Une enquête de CNN publiée le 12 septembre 2026 apporte de nouveaux éléments substantiels sur une présence ukrainienne au Sahel que Bamako, Niamey et Ouagadougou dénonçaient déjà auprès du Conseil de sécurité de l’ONU 2024 : sous couvert de combattre la Russie partout où c’est possible, l’Ukraine déploie ses services de renseignement militaire (GUR) et ses spécialistes drones au Sahel et en Afrique du Nord en soutien à des groupes armés illégaux et djihadistes.
Ce que révèle l’enquête : une quinzaine de spécialistes ukrainiens du renseignement et du pilotage de drones opèrent sur le terrain dans le nord du Mali, formant les combattants du Front de Libération de l’Azawad (FLA) au maniement des drones, à la coordination radio et à l’analyse vidéo en temps réel pour préparer embuscades et frappes. Leur présence est documentée autour de Kidal, mais aussi en Libye, via des installations à Misrata visant la flotte pétrolière russe, et au Soudan. Après la bataille de Tin Zaouatine de juillet 2024, au cours de laquelle les forces maliennes et Wagner subirent de très lourdes pertes face aux groupes armés hostiles, Andriy Yusov, porte-parole du renseignement militaire ukrainien, avait déclaré que les rebelles avaient reçu « l’information nécessaire » leur permettant de mener leur opération contre les forces russes, une déclaration qui avait provoqué la colère des autorités maliennes, nigériennes et burkinabè. Un opérateur ukrainien interrogé par CNN affirme que les Ukrainiens ont aidé les rebelles lors de la prise de Kidal en avril 2026.
Sous prétexte de contrer la Russie et son Africa Corps, l’Ukraine, qui est portée militairement par l’OTAN et un Occident qui se proclame gardien des droits humains, arme et forme des groupes qui opèrent de facto aux côtés de factions jihadistes comme le JNIM. Ensemble, ces alliances sèment la mort dans les populations sahéliennes, avec la complicité de voisins territoriaux et de relais locaux prêts à faire de leur sol le champ de bataille de puissances étrangères.

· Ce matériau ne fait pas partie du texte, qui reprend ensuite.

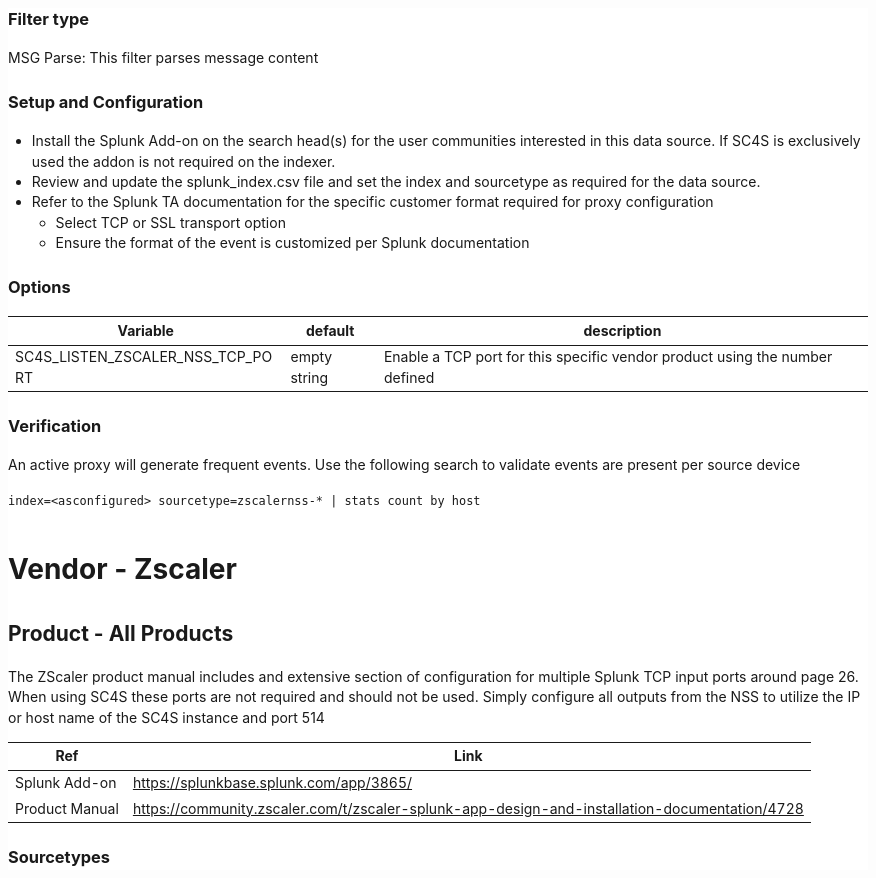 
### Filter type

MSG Parse: This filter parses message content

### Setup and Configuration

* Install the Splunk Add-on on the search head(s) for the user communities interested in this data source. If SC4S is exclusively used the addon is not required on the indexer.
* Review and update the splunk_index.csv file and set the index and sourcetype as required for the data source.
* Refer to the Splunk TA documentation for the specific customer format required for proxy configuration
    * Select TCP or SSL transport option
    * Ensure the format of the event is customized per Splunk documentation

### Options

| Variable       | default        | description    |
|----------------|----------------|----------------|
| SC4S_LISTEN_ZSCALER_NSS_TCP_PORT      | empty string      | Enable a TCP port for this specific vendor product using the number defined |

### Verification

An active proxy will generate frequent events. Use the following search to validate events are present per source device

```
index=<asconfigured> sourcetype=zscalernss-* | stats count by host
```


# Vendor - Zscaler

## Product - All Products

The ZScaler product manual includes and extensive section of configuration for multiple Splunk TCP input ports around page
26. When using SC4S these ports are not required and should not be used. Simply configure all outputs from the NSS to utilize
the IP or host name of the SC4S instance and port 514


| Ref            | Link                                                                                                    |
|----------------|---------------------------------------------------------------------------------------------------------|
| Splunk Add-on  | https://splunkbase.splunk.com/app/3865/                                                                 |
| Product Manual | https://community.zscaler.com/t/zscaler-splunk-app-design-and-installation-documentation/4728                                                      |


### Sourcetypes
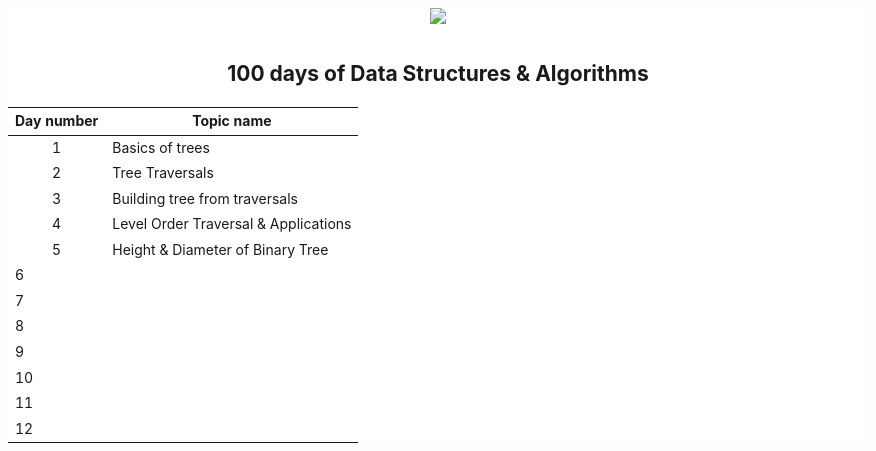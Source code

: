 <p align="center">
    <a href="https://jayvardhanrathi.tech">
        <img src="https://user-images.githubusercontent.com/39644109/110592126-e6fc2700-819f-11eb-9ca5-8827418963c7.png"
            width=80% />
    </a>
<h2 align="center"> 100 days of Data Structures & Algorithms </h2>

</p>

<table align="center">
    <thead>
        <tr>
            <th>Day number</th>
            <th>Topic name</th>
        </tr>
    </thead>
    <tbody>
        <tr>
            <td align="center">1</td>
            <td>Basics of trees</td>
        </tr>
        <tr>
            <td align="center">2</td>
            <td>Tree Traversals</td>
        </tr>
        <tr>
            <td align="center">3</td>
            <td>Building tree from traversals</td>
        </tr>
        <tr>
            <td  align="center">4</td>
            <td>Level Order Traversal & Applications</td>
        </tr>
        <tr>
            <td  align="center">5</td>
            <td>Height & Diameter of Binary Tree</td>
        </tr>
        <tr>
            <td>6</td>
            <td></td>
        </tr>
        <tr>
            <td>7</td>
            <td></td>
        </tr>
        <tr>
            <td>8</td>
            <td></td>
        </tr>
        <tr>
            <td>9</td>
            <td></td>
        </tr>
        <tr>
            <td>10</td>
            <td></td>
        </tr>
        <tr>
            <td>11</td>
            <td></td>
        </tr>
        <tr>
            <td>12</td>
            <td></td>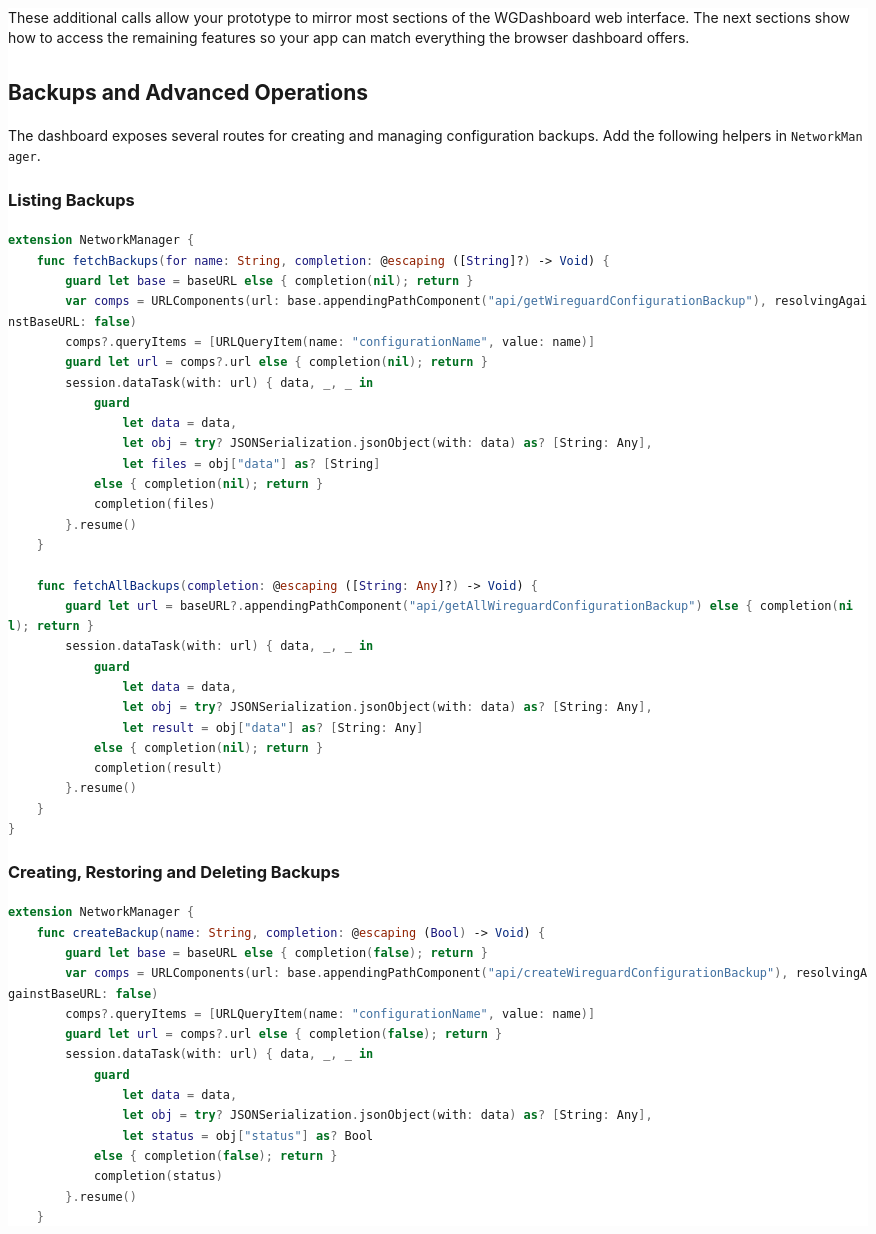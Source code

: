 These additional calls allow your prototype to mirror most sections of the WGDashboard web interface. The next sections show how to access the remaining features so your app can match everything the browser dashboard offers.

## Backups and Advanced Operations

The dashboard exposes several routes for creating and managing configuration backups. Add the following helpers in `NetworkManager`.

### Listing Backups

```swift
extension NetworkManager {
    func fetchBackups(for name: String, completion: @escaping ([String]?) -> Void) {
        guard let base = baseURL else { completion(nil); return }
        var comps = URLComponents(url: base.appendingPathComponent("api/getWireguardConfigurationBackup"), resolvingAgainstBaseURL: false)
        comps?.queryItems = [URLQueryItem(name: "configurationName", value: name)]
        guard let url = comps?.url else { completion(nil); return }
        session.dataTask(with: url) { data, _, _ in
            guard
                let data = data,
                let obj = try? JSONSerialization.jsonObject(with: data) as? [String: Any],
                let files = obj["data"] as? [String]
            else { completion(nil); return }
            completion(files)
        }.resume()
    }

    func fetchAllBackups(completion: @escaping ([String: Any]?) -> Void) {
        guard let url = baseURL?.appendingPathComponent("api/getAllWireguardConfigurationBackup") else { completion(nil); return }
        session.dataTask(with: url) { data, _, _ in
            guard
                let data = data,
                let obj = try? JSONSerialization.jsonObject(with: data) as? [String: Any],
                let result = obj["data"] as? [String: Any]
            else { completion(nil); return }
            completion(result)
        }.resume()
    }
}
```

### Creating, Restoring and Deleting Backups

```swift
extension NetworkManager {
    func createBackup(name: String, completion: @escaping (Bool) -> Void) {
        guard let base = baseURL else { completion(false); return }
        var comps = URLComponents(url: base.appendingPathComponent("api/createWireguardConfigurationBackup"), resolvingAgainstBaseURL: false)
        comps?.queryItems = [URLQueryItem(name: "configurationName", value: name)]
        guard let url = comps?.url else { completion(false); return }
        session.dataTask(with: url) { data, _, _ in
            guard
                let data = data,
                let obj = try? JSONSerialization.jsonObject(with: data) as? [String: Any],
                let status = obj["status"] as? Bool
            else { completion(false); return }
            completion(status)
        }.resume()
    }

```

Cette posture achève d’éroder le crédit moral que les Suds accordaient encore à l’Occident. À l’heure où d’autres pôles, les BRICS en tête, s’affirment, le deux poids deux mesures occidental n’est plus perçu comme un mal nécessaire mais comme une hypocrisie systémique qui éloigne durablement les jeunes nations des Suds, pourtant riches en matières premières stratégiques et en main d’œuvre productive, de l’orbite occidentale.